Ствол автомата подтолкнул его, и снова за спиной крик:
– Schneller, schneller!
Миновали мазутный дым горевших танков, обломки разбитых грузовых машин на дороге, потом вошли в лес. Зашуршала жухлая трава, скипидарно запахла она, облитая бензином. И Овчинников вблизи увидел набитый людьми, машинами и фургонами лес – не тот лес, солнечный, летний, с парной духотой опутанного паутиной ельника, с сухим запахом дуба, какой видел в детстве на Урале, а другой – умирающий, осенний, заваленный поблекшими листьями, с ободранными осколками стволами сосен, зияющий черными воронками на опушке; такой лес он тоже видел сотни раз, но такой почему-то не оставался в его памяти.
Немцы в расстегнутых френчах повсюду окапывались на опушке, шлепала выбрасываемая из окопов земля, раздавались незнакомые команды. Танки, тяжело лязгая гусеницами, пятясь, вползали в кусты, под тень деревьев; открывались башни, из люков машин, утомленно переговариваясь, вылезали танкисты, стягивали шлемы.
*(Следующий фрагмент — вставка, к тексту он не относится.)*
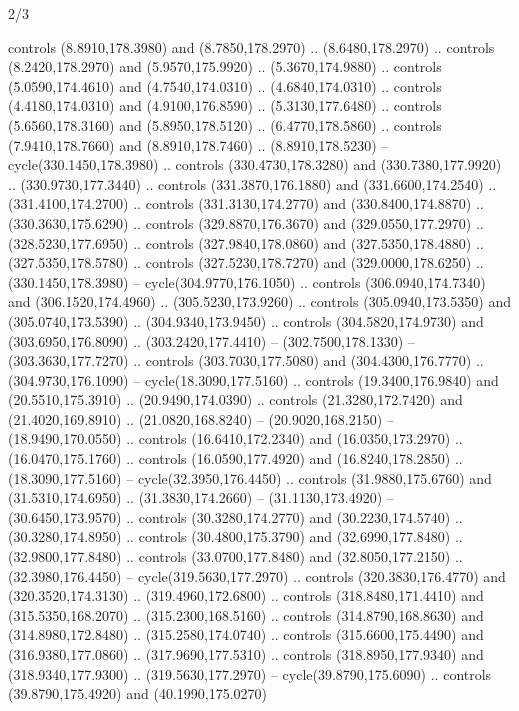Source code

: \begin{flagdescription}{2/3}
\begin{scope}[xshift=0.5\flaglength,yshift=0.5\flagwidth,scale=\stretchfactor]
\begin{scope}[scale=0.001645\flagwidth,yshift=65mm,xshift=-63mm]
\begin{scope}[y=0.80pt, x=0.80pt, yscale=-1,]
\begin{scope}[cm={{1.33333,0.0,0.0,1.33333,(0.0,1e-05)}}]
  controls (8.8910,178.3980) and (8.7850,178.2970) .. (8.6480,178.2970) ..
  controls (8.2420,178.2970) and (5.9570,175.9920) .. (5.3670,174.9880) ..
  controls (5.0590,174.4610) and (4.7540,174.0310) .. (4.6840,174.0310) ..
  controls (4.4180,174.0310) and (4.9100,176.8590) .. (5.3130,177.6480) ..
  controls (5.6560,178.3160) and (5.8950,178.5120) .. (6.4770,178.5860) ..
  controls (7.9410,178.7660) and (8.8910,178.7460) .. (8.8910,178.5230) --
  cycle(330.1450,178.3980) .. controls (330.4730,178.3280) and
  (330.7380,177.9920) .. (330.9730,177.3440) .. controls (331.3870,176.1880) and
  (331.6600,174.2540) .. (331.4100,174.2700) .. controls (331.3130,174.2770) and
  (330.8400,174.8870) .. (330.3630,175.6290) .. controls (329.8870,176.3670) and
  (329.0550,177.2970) .. (328.5230,177.6950) .. controls (327.9840,178.0860) and
  (327.5350,178.4880) .. (327.5350,178.5780) .. controls (327.5230,178.7270) and
  (329.0000,178.6250) .. (330.1450,178.3980) -- cycle(304.9770,176.1050) ..
  controls (306.0940,174.7340) and (306.1520,174.4960) .. (305.5230,173.9260) ..
  controls (305.0940,173.5350) and (305.0740,173.5390) .. (304.9340,173.9450) ..
  controls (304.5820,174.9730) and (303.6950,176.8090) .. (303.2420,177.4410) --
  (302.7500,178.1330) -- (303.3630,177.7270) .. controls (303.7030,177.5080) and
  (304.4300,176.7770) .. (304.9730,176.1090) -- cycle(18.3090,177.5160) ..
  controls (19.3400,176.9840) and (20.5510,175.3910) .. (20.9490,174.0390) ..
  controls (21.3280,172.7420) and (21.4020,169.8910) .. (21.0820,168.8240) --
  (20.9020,168.2150) -- (18.9490,170.0550) .. controls (16.6410,172.2340) and
  (16.0350,173.2970) .. (16.0470,175.1760) .. controls (16.0590,177.4920) and
  (16.8240,178.2850) .. (18.3090,177.5160) -- cycle(32.3950,176.4450) ..
  controls (31.9880,175.6760) and (31.5310,174.6950) .. (31.3830,174.2660) --
  (31.1130,173.4920) -- (30.6450,173.9570) .. controls (30.3280,174.2770) and
  (30.2230,174.5740) .. (30.3280,174.8950) .. controls (30.4800,175.3790) and
  (32.6990,177.8480) .. (32.9800,177.8480) .. controls (33.0700,177.8480) and
  (32.8050,177.2150) .. (32.3980,176.4450) -- cycle(319.5630,177.2970) ..
  controls (320.3830,176.4770) and (320.3520,174.3130) .. (319.4960,172.6800) ..
  controls (318.8480,171.4410) and (315.5350,168.2070) .. (315.2300,168.5160) ..
  controls (314.8790,168.8630) and (314.8980,172.8480) .. (315.2580,174.0740) ..
  controls (315.6600,175.4490) and (316.9380,177.0860) .. (317.9690,177.5310) ..
  controls (318.8950,177.9340) and (318.9340,177.9300) .. (319.5630,177.2970) --
  cycle(39.8790,175.6090) .. controls (39.8790,175.4920) and (40.1990,175.0270)

\end{scope}
\end{scope}
\end{scope}
\end{scope}
\end{flagdescription}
Мимо – вдоль опушки – прошел тупоносый бронетранспортер, вдавливая листья в колеи. Солдаты в касках – у всех изможденные, небритые лица воскового оттенка – злобно или равнодушно смотрели на Овчинникова следящими глазами. Один, пожилой, с мясистым подбородком, до сизости набрякший багровостью, жадно сосавший сигарету, вдруг перегнулся через борт толстым телом, швырнул недокуренпую сигарету в Овчинникова, крикнул ломано:
– Рус Еван, плен нихт! – и издал звук языком, точно кость ломал.
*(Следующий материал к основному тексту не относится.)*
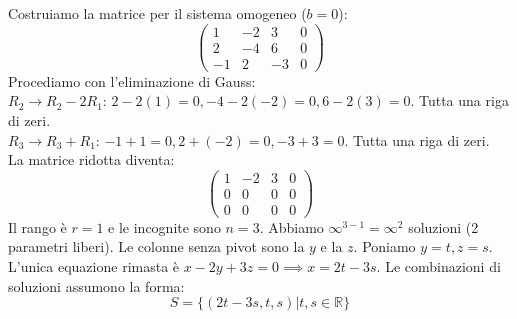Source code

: \begin{solbox}
Costruiamo la matrice per il sistema omogeneo ($b=0$):
$$ \left(\begin{array}{ccc|c} 1 & -2 & 3 & 0 \\ 2 & -4 & 6 & 0 \\ -1 & 2 & -3 & 0 \end{array}\right) $$
Procediamo con l'eliminazione di Gauss: \\
$R_2 \to R_2 - 2R_1$: $2 - 2(1) = 0, -4 - 2(-2) = 0, 6 - 2(3) = 0$. Tutta una riga di zeri.\\
$R_3 \to R_3 + R_1$: $-1 + 1 = 0, 2 + (-2) = 0, -3 + 3 = 0$. Tutta una riga di zeri.\\
La matrice ridotta diventa:
$$ \left(\begin{array}{ccc|c} 1 & -2 & 3 & 0 \\ 0 & 0 & 0 & 0 \\ 0 & 0 & 0 & 0 \end{array}\right) $$
Il rango è $r=1$ e le incognite sono $n=3$. Abbiamo $\infty^{3-1} = \infty^2$ soluzioni (2 parametri liberi).
Le colonne senza pivot sono la $y$ e la $z$. Poniamo $y=t, z=s$.
L'unica equazione rimasta è $x - 2y + 3z = 0 \implies x = 2t - 3s$.
Le combinazioni di soluzioni assumono la forma:
$$ S = \{ (2t-3s, t, s) \vert t,s \in \mathbb{R} \} $$
\end{solbox}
Мокрый окурок попал в щеку Овчинникова, но не обжег его. Он вздрогнул, вытер щеку, его затрясло от бессилия и унижения, он вскинул голову, затравленно озираясь. Жизнь его, имевшая ценность еще час назад, стоила теперь не дороже втоптанного в землю листа. Видел он, немцы отходили в лес, бой затихал, а он, в эти минуты единственный пленный, – не солдат, а офицер, – лейтенант Овчинников, которого они, вероятно, боялись, когда командовал он около орудий, сейчас шел здесь по чужому лесу, под этими чужими унижающими его или равнодушными взглядами, шел, утратив силу и ценность в глазах тех, кого он ненавидел…
– Куда идем?
Он приостановился, ссутулясь, покачнулся к немцу, упрямо нагнув шею. И тот, встретив глаза его, поднял белесые брови, произнес удивленно: «О!» Худощавое, мальчишески узкое книзу лицо его стало беспощадным, готовым на все. На голову выше Овчинникова, он шагнул к нему, с точной силой ткнул дулом автомата в щеку. Этим ударом поворачивая его голову, скомандовал ожесточенно:
– Vorwärts!14
А он стоял, дрожа в бессилии, не двигаясь, не выплюнул, а трудно сглотнул наполнившую рот кровь, сипло выговорил:
– Если бы не рука, я б тебя, фрицевская сволочь, одним ударом сломал… если бы не рука… – и выругался страшным, диким ругательством.
– Was ist das15 твою матку? – крикнул немец, выкатив молодые, в коровьих ресницах глаза, и, напрягая вену на бледной, с острым кадыком шее, звонко крикнул в лицо ему: – Vorwärts! – и озлобленно замахнулся автоматом.
– Что ж… пойдем, сволочь, – как-то согласно проговорил Овчинников и, спотыкаясь, зашагал быстрее по этой земле, по осенним листьям, к своему концу.
Его привели на поляну в глубине леса.
Бронетранспортеры, крытые штабные машины камуфляжной окраски стояли под соснами, в пятнистой тени. Люди в черном бесшумно ходили там. Посреди поляны зеленым лаком поблескивала приземистая легковая машина с запыленными стеклами. Вокруг нее солнечные косяки лежали на желтой траве, все здесь было обогрето теплым днем: и эта трава, и машины, и сосны, но от этого непривычно мирного тепла и покоя нервный озноб все сильнее охватывал Овчинникова.
Маленький, сухонький человек в черном плаще, в высокой фуражке, крутой козырек знойно сиял на солнце – лицо в тени, – сидел близ легковой машины на раскладном стуле перед низким раскладным столом. Закинув ногу на ногу, он рассеянно слушал женственно-стройного немца, почтительно склонившегося к нему тонким, красивым лицом.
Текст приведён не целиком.